Dataset records —
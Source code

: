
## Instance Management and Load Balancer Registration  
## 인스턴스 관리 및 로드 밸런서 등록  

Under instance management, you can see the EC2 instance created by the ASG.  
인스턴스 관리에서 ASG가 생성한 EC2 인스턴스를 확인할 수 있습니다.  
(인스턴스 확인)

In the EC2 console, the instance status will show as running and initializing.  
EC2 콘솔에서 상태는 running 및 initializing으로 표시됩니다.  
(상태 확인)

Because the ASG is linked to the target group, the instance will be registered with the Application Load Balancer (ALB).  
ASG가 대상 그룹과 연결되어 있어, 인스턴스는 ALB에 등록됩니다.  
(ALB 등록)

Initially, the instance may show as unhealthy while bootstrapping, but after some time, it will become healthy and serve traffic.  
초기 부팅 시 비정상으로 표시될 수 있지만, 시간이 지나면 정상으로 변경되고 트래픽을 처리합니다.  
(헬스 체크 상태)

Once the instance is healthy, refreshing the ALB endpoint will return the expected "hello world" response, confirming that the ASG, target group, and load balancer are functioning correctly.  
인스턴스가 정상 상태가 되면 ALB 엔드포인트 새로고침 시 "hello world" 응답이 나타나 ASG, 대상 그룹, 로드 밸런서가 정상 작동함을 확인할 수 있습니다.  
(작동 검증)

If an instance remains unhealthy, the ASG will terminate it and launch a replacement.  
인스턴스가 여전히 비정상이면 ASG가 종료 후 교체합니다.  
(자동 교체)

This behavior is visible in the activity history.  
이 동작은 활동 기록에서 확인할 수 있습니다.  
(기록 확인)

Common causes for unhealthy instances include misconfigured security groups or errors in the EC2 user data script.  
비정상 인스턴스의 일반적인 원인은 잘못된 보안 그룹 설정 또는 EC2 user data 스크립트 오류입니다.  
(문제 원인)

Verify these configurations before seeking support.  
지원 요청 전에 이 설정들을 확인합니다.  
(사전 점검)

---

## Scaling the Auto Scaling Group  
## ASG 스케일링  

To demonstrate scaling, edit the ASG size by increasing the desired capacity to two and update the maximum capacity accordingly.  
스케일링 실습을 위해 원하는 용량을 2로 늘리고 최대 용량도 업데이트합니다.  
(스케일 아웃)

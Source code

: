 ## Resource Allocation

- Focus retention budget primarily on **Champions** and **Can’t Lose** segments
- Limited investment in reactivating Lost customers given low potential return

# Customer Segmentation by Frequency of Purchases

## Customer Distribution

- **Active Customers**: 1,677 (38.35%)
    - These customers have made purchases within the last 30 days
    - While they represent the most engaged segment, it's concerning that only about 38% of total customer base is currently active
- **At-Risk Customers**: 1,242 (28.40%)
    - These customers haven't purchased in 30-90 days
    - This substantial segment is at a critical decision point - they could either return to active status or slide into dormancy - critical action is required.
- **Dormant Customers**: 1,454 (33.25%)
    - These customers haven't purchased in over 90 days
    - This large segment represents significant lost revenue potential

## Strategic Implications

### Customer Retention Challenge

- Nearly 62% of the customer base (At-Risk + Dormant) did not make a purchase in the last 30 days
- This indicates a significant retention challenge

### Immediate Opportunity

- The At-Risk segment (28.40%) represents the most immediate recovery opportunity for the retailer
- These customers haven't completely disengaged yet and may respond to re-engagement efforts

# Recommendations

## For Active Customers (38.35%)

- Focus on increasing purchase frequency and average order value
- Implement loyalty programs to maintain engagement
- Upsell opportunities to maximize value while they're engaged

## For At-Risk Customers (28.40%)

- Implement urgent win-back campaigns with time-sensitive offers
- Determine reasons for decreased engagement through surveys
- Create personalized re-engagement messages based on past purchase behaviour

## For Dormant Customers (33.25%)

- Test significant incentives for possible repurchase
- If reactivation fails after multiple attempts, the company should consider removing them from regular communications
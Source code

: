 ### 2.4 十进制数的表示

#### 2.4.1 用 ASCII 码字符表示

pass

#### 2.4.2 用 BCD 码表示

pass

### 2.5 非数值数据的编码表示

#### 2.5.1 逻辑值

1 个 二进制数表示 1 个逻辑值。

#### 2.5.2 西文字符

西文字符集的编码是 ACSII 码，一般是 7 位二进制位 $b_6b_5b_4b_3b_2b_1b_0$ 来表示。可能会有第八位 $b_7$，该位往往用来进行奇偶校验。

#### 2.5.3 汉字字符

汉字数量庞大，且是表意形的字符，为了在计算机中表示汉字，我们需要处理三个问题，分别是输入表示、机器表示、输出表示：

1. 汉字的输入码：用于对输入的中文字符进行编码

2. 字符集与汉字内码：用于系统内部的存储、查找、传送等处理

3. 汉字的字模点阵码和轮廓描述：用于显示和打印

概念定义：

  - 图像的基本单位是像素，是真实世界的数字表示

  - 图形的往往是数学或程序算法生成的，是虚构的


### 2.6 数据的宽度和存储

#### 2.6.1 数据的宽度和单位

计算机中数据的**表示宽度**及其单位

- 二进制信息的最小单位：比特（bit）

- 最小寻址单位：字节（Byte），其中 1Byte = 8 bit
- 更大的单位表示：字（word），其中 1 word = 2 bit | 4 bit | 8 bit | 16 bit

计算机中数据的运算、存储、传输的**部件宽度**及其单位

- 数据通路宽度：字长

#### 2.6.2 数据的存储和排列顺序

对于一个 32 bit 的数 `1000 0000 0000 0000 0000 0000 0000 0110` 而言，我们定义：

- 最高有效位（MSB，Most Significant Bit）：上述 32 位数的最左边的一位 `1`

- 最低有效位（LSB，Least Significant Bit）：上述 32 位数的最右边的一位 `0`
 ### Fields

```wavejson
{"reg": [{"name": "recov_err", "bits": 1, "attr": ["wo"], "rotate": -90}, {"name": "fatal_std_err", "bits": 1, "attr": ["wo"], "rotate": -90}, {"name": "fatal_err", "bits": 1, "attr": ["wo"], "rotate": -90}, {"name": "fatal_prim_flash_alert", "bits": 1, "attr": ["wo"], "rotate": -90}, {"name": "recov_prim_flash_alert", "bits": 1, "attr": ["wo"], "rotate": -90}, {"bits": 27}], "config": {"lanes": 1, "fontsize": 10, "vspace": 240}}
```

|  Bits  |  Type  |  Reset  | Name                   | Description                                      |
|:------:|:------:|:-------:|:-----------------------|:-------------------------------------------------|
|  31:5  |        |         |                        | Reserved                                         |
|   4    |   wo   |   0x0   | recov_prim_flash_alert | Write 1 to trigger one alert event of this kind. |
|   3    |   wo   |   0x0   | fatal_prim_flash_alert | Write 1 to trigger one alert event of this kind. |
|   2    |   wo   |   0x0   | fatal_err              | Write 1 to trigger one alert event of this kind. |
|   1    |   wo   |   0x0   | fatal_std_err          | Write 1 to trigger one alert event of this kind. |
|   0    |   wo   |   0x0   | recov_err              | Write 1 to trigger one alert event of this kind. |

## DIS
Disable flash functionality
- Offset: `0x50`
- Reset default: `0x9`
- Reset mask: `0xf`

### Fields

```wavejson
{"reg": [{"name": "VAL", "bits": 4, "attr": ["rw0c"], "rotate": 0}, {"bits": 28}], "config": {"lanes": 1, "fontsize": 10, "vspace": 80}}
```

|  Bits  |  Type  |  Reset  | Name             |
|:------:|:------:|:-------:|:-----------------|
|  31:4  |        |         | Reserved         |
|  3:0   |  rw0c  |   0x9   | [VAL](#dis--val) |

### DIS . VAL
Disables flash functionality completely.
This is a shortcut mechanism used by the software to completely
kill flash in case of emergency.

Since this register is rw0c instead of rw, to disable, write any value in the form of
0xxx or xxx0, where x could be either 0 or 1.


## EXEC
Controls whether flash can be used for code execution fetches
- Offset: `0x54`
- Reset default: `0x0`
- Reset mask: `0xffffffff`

Task to complete —
Copy the whole listing out exactly, so that every line matches what is above.

Solution for this task —
Source code

:
## Instance Management and Load Balancer Registration  
## 인스턴스 관리 및 로드 밸런서 등록  

Under instance management, you can see the EC2 instance created by the ASG.  
인스턴스 관리에서 ASG가 생성한 EC2 인스턴스를 확인할 수 있습니다.  
(인스턴스 확인)

In the EC2 console, the instance status will show as running and initializing.  
EC2 콘솔에서 상태는 running 및 initializing으로 표시됩니다.  
(상태 확인)

Because the ASG is linked to the target group, the instance will be registered with the Application Load Balancer (ALB).  
ASG가 대상 그룹과 연결되어 있어, 인스턴스는 ALB에 등록됩니다.  
(ALB 등록)

Initially, the instance may show as unhealthy while bootstrapping, but after some time, it will become healthy and serve traffic.  
초기 부팅 시 비정상으로 표시될 수 있지만, 시간이 지나면 정상으로 변경되고 트래픽을 처리합니다.  
(헬스 체크 상태)

Once the instance is healthy, refreshing the ALB endpoint will return the expected "hello world" response, confirming that the ASG, target group, and load balancer are functioning correctly.  
인스턴스가 정상 상태가 되면 ALB 엔드포인트 새로고침 시 "hello world" 응답이 나타나 ASG, 대상 그룹, 로드 밸런서가 정상 작동함을 확인할 수 있습니다.  
(작동 검증)

If an instance remains unhealthy, the ASG will terminate it and launch a replacement.  
인스턴스가 여전히 비정상이면 ASG가 종료 후 교체합니다.  
(자동 교체)

This behavior is visible in the activity history.  
이 동작은 활동 기록에서 확인할 수 있습니다.  
(기록 확인)

Common causes for unhealthy instances include misconfigured security groups or errors in the EC2 user data script.  
비정상 인스턴스의 일반적인 원인은 잘못된 보안 그룹 설정 또는 EC2 user data 스크립트 오류입니다.  
(문제 원인)

Verify these configurations before seeking support.  
지원 요청 전에 이 설정들을 확인합니다.  
(사전 점검)

---

## Scaling the Auto Scaling Group  
## ASG 스케일링  

To demonstrate scaling, edit the ASG size by increasing the desired capacity to two and update the maximum capacity accordingly.  
스케일링 실습을 위해 원하는 용량을 2로 늘리고 최대 용량도 업데이트합니다.  
(스케일 아웃)

Source code

: ## Resource Allocation

- Focus retention budget primarily on **Champions** and **Can’t Lose** segments
- Limited investment in reactivating Lost customers given low potential return

# Customer Segmentation by Frequency of Purchases

## Customer Distribution

- **Active Customers**: 1,677 (38.35%)
    - These customers have made purchases within the last 30 days
    - While they represent the most engaged segment, it's concerning that only about 38% of total customer base is currently active
- **At-Risk Customers**: 1,242 (28.40%)
    - These customers haven't purchased in 30-90 days
    - This substantial segment is at a critical decision point - they could either return to active status or slide into dormancy - critical action is required.
- **Dormant Customers**: 1,454 (33.25%)
    - These customers haven't purchased in over 90 days
    - This large segment represents significant lost revenue potential

## Strategic Implications

### Customer Retention Challenge

- Nearly 62% of the customer base (At-Risk + Dormant) did not make a purchase in the last 30 days
- This indicates a significant retention challenge

### Immediate Opportunity

- The At-Risk segment (28.40%) represents the most immediate recovery opportunity for the retailer
- These customers haven't completely disengaged yet and may respond to re-engagement efforts

# Recommendations

## For Active Customers (38.35%)

- Focus on increasing purchase frequency and average order value
- Implement loyalty programs to maintain engagement
- Upsell opportunities to maximize value while they're engaged

## For At-Risk Customers (28.40%)

- Implement urgent win-back campaigns with time-sensitive offers
- Determine reasons for decreased engagement through surveys
- Create personalized re-engagement messages based on past purchase behaviour

## For Dormant Customers (33.25%)

- Test significant incentives for possible repurchase
- If reactivation fails after multiple attempts, the company should consider removing them from regular communications
Source code

: ### 2.4 十进制数的表示

#### 2.4.1 用 ASCII 码字符表示

pass

#### 2.4.2 用 BCD 码表示

pass

### 2.5 非数值数据的编码表示

#### 2.5.1 逻辑值

1 个 二进制数表示 1 个逻辑值。

#### 2.5.2 西文字符

西文字符集的编码是 ACSII 码，一般是 7 位二进制位 $b_6b_5b_4b_3b_2b_1b_0$ 来表示。可能会有第八位 $b_7$，该位往往用来进行奇偶校验。

#### 2.5.3 汉字字符

汉字数量庞大，且是表意形的字符，为了在计算机中表示汉字，我们需要处理三个问题，分别是输入表示、机器表示、输出表示：

1. 汉字的输入码：用于对输入的中文字符进行编码

2. 字符集与汉字内码：用于系统内部的存储、查找、传送等处理

3. 汉字的字模点阵码和轮廓描述：用于显示和打印

概念定义：

  - 图像的基本单位是像素，是真实世界的数字表示

  - 图形的往往是数学或程序算法生成的，是虚构的


### 2.6 数据的宽度和存储

#### 2.6.1 数据的宽度和单位

计算机中数据的**表示宽度**及其单位

- 二进制信息的最小单位：比特（bit）

- 最小寻址单位：字节（Byte），其中 1Byte = 8 bit
- 更大的单位表示：字（word），其中 1 word = 2 bit | 4 bit | 8 bit | 16 bit

计算机中数据的运算、存储、传输的**部件宽度**及其单位

- 数据通路宽度：字长

#### 2.6.2 数据的存储和排列顺序

对于一个 32 bit 的数 `1000 0000 0000 0000 0000 0000 0000 0110` 而言，我们定义：

- 最高有效位（MSB，Most Significant Bit）：上述 32 位数的最左边的一位 `1`

- 最低有效位（LSB，Least Significant Bit）：上述 32 位数的最右边的一位 `0`
 ### Fields

```wavejson
{"reg": [{"name": "recov_err", "bits": 1, "attr": ["wo"], "rotate": -90}, {"name": "fatal_std_err", "bits": 1, "attr": ["wo"], "rotate": -90}, {"name": "fatal_err", "bits": 1, "attr": ["wo"], "rotate": -90}, {"name": "fatal_prim_flash_alert", "bits": 1, "attr": ["wo"], "rotate": -90}, {"name": "recov_prim_flash_alert", "bits": 1, "attr": ["wo"], "rotate": -90}, {"bits": 27}], "config": {"lanes": 1, "fontsize": 10, "vspace": 240}}
```

|  Bits  |  Type  |  Reset  | Name                   | Description                                      |
|:------:|:------:|:-------:|:-----------------------|:-------------------------------------------------|
|  31:5  |        |         |                        | Reserved                                         |
|   4    |   wo   |   0x0   | recov_prim_flash_alert | Write 1 to trigger one alert event of this kind. |
|   3    |   wo   |   0x0   | fatal_prim_flash_alert | Write 1 to trigger one alert event of this kind. |
|   2    |   wo   |   0x0   | fatal_err              | Write 1 to trigger one alert event of this kind. |
|   1    |   wo   |   0x0   | fatal_std_err          | Write 1 to trigger one alert event of this kind. |
|   0    |   wo   |   0x0   | recov_err              | Write 1 to trigger one alert event of this kind. |

## DIS
Disable flash functionality
- Offset: `0x50`
- Reset default: `0x9`
- Reset mask: `0xf`

### Fields

```wavejson
{"reg": [{"name": "VAL", "bits": 4, "attr": ["rw0c"], "rotate": 0}, {"bits": 28}], "config": {"lanes": 1, "fontsize": 10, "vspace": 80}}
```

|  Bits  |  Type  |  Reset  | Name             |
|:------:|:------:|:-------:|:-----------------|
|  31:4  |        |         | Reserved         |
|  3:0   |  rw0c  |   0x9   | [VAL](#dis--val) |

### DIS . VAL
Disables flash functionality completely.
This is a shortcut mechanism used by the software to completely
kill flash in case of emergency.

Since this register is rw0c instead of rw, to disable, write any value in the form of
0xxx or xxx0, where x could be either 0 or 1.


## EXEC
Controls whether flash can be used for code execution fetches
- Offset: `0x54`
- Reset default: `0x0`
- Reset mask: `0xffffffff`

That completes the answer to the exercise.